▶ Task data:
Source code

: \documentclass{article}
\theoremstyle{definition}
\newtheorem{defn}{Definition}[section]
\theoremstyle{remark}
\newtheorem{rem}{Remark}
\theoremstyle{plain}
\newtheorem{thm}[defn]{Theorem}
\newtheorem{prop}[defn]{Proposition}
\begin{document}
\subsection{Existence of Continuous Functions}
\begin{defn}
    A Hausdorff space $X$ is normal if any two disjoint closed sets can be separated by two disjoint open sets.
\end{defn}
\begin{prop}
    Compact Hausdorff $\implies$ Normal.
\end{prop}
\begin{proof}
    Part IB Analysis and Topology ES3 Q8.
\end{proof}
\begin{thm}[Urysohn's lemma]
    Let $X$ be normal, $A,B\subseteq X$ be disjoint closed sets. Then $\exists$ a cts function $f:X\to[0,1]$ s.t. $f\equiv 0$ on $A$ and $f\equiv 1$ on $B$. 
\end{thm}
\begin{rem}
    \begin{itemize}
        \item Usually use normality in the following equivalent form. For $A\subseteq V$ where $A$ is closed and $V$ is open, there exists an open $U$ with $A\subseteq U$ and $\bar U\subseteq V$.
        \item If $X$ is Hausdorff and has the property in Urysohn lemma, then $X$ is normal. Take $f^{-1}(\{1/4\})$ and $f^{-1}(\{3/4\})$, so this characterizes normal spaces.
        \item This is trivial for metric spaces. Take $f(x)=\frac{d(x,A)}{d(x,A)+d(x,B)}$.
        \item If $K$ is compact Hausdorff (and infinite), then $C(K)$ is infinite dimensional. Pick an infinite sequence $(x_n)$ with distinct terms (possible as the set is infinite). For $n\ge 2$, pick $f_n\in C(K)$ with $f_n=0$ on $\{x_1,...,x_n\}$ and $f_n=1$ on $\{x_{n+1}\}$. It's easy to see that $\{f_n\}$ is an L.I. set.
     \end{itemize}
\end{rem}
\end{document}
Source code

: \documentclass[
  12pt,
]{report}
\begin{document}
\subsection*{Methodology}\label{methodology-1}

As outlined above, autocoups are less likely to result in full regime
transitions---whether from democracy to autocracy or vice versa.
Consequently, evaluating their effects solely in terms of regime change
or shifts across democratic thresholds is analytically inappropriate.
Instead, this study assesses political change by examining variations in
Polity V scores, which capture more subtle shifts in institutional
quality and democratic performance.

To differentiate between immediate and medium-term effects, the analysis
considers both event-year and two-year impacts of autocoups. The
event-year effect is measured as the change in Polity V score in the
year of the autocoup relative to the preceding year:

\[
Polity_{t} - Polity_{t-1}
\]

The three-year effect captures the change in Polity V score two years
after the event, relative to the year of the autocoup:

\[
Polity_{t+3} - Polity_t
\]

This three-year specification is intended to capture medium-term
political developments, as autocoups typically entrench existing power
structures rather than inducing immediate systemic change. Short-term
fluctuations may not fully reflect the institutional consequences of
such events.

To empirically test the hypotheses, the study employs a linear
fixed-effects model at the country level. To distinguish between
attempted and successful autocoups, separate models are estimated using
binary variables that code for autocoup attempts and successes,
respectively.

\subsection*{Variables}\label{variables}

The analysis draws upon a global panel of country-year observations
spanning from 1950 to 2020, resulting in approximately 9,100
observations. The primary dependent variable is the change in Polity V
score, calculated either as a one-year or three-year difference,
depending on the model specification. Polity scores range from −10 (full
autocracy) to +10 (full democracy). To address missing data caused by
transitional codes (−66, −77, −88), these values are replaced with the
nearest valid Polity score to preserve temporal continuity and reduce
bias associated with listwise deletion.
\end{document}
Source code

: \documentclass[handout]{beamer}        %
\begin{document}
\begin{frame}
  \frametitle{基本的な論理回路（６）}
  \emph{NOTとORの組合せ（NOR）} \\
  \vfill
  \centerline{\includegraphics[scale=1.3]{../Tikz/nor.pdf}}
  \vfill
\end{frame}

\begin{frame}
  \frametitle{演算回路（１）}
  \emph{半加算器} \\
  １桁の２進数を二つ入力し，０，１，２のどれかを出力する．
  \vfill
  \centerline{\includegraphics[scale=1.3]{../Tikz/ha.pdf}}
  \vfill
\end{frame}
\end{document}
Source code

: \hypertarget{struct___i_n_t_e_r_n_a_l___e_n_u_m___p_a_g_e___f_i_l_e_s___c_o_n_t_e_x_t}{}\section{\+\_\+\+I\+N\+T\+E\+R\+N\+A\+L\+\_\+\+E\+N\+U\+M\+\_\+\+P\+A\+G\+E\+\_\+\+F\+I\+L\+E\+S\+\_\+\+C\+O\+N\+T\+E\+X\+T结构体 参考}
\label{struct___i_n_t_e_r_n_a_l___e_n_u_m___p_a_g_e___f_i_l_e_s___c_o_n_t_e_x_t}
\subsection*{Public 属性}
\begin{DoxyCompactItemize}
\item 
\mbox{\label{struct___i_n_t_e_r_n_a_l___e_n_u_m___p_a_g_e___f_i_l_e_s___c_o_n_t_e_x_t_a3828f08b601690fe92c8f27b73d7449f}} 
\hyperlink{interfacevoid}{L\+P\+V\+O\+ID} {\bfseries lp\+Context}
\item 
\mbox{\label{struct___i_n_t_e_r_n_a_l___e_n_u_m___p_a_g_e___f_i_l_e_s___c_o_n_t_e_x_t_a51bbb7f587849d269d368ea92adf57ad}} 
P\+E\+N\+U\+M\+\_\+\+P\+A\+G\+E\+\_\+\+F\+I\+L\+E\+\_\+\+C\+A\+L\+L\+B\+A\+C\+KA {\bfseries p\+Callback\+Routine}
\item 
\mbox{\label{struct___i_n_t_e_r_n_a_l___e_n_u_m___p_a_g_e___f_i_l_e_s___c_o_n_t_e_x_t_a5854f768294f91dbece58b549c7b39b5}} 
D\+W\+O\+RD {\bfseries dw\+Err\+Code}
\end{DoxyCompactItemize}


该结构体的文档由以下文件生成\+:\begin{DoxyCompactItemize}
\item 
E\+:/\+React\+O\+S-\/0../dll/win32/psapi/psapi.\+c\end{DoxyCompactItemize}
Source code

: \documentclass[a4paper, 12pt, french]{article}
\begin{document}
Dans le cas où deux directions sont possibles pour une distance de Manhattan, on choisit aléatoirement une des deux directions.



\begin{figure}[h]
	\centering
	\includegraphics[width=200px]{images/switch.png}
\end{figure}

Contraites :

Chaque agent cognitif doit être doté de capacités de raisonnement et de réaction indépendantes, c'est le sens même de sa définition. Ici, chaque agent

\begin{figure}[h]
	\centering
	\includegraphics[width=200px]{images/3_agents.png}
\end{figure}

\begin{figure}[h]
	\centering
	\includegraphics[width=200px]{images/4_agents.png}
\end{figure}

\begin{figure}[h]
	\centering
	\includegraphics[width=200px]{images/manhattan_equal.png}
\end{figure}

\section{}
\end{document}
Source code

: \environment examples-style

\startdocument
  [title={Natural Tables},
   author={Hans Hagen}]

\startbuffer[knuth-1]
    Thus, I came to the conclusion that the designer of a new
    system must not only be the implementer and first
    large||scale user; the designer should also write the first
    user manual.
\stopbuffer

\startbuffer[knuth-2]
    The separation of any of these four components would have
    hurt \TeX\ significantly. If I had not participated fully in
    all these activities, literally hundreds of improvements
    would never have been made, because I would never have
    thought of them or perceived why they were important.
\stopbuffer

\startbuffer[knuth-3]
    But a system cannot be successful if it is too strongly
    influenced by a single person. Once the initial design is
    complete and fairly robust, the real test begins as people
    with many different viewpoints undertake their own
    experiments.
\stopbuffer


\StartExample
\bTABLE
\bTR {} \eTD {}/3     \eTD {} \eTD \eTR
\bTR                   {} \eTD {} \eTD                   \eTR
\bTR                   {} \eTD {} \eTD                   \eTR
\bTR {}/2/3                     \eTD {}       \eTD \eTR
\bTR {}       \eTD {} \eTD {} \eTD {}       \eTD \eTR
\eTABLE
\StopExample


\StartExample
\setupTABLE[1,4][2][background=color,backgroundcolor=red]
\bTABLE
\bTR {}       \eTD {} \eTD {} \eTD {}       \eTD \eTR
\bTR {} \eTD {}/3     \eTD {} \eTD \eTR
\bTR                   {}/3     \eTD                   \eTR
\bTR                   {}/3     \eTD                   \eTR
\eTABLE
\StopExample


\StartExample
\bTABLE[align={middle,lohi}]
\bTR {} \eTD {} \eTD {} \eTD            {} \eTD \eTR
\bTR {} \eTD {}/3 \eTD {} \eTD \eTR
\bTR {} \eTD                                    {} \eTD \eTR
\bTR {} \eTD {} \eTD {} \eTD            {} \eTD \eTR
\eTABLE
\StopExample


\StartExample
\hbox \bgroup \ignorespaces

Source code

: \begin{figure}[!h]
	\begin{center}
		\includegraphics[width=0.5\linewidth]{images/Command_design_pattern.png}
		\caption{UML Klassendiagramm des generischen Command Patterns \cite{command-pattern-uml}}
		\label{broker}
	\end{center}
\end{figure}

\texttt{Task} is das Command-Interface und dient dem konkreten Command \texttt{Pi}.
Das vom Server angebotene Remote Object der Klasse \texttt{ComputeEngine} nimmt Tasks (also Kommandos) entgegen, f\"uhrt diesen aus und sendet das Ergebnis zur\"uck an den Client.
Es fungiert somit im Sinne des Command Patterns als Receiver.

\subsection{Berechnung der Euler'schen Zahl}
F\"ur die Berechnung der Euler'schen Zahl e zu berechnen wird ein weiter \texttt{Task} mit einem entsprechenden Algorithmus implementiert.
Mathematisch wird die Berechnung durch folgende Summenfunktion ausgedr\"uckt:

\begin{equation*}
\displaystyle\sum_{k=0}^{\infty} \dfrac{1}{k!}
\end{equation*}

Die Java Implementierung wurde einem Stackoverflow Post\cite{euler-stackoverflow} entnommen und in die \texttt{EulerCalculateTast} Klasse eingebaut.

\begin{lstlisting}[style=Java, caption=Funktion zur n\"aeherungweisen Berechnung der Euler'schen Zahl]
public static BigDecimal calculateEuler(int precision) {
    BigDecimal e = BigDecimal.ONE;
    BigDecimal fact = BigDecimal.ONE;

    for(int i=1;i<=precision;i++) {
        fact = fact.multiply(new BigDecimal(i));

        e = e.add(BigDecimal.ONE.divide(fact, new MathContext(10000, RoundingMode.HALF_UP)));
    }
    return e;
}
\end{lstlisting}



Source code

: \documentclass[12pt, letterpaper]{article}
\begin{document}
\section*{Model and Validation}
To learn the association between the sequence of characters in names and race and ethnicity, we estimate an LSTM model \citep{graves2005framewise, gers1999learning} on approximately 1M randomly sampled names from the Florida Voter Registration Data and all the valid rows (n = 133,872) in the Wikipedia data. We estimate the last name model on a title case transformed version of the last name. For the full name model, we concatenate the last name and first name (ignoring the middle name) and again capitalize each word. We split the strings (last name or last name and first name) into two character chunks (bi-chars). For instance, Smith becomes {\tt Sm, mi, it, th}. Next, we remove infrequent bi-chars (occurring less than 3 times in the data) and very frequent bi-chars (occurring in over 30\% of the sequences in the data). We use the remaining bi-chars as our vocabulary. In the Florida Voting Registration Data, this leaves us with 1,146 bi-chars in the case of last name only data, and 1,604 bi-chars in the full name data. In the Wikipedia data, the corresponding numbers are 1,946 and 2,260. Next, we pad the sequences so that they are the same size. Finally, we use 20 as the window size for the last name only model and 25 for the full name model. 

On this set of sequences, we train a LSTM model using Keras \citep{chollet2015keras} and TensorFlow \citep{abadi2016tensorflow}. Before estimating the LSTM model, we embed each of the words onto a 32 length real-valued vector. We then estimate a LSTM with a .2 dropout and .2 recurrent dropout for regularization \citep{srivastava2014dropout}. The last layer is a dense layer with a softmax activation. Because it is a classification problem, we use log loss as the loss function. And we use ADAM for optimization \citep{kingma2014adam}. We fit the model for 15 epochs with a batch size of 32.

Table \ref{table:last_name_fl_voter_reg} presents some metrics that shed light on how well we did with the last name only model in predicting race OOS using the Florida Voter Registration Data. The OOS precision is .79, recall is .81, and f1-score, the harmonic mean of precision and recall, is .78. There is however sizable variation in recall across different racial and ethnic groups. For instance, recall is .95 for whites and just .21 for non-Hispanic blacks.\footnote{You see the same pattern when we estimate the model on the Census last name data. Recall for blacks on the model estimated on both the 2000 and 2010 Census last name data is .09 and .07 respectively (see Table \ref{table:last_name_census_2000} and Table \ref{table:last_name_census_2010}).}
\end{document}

▶ Brief: The expected output is exactly the lines of the listing above between the line holding "or shifts across" and the line holding "political developments, as", inclusive.

▶ Finished task:
or shifts across democratic thresholds is analytically inappropriate.
Instead, this study assesses political change by examining variations in
Polity V scores, which capture more subtle shifts in institutional
quality and democratic performance.

To differentiate between immediate and medium-term effects, the analysis
considers both event-year and two-year impacts of autocoups. The
event-year effect is measured as the change in Polity V score in the
year of the autocoup relative to the preceding year:

\[
Polity_{t} - Polity_{t-1}
\]

The three-year effect captures the change in Polity V score two years
after the event, relative to the year of the autocoup:

\[
Polity_{t+3} - Polity_t
\]

This three-year specification is intended to capture medium-term
political developments, as autocoups typically entrench existing power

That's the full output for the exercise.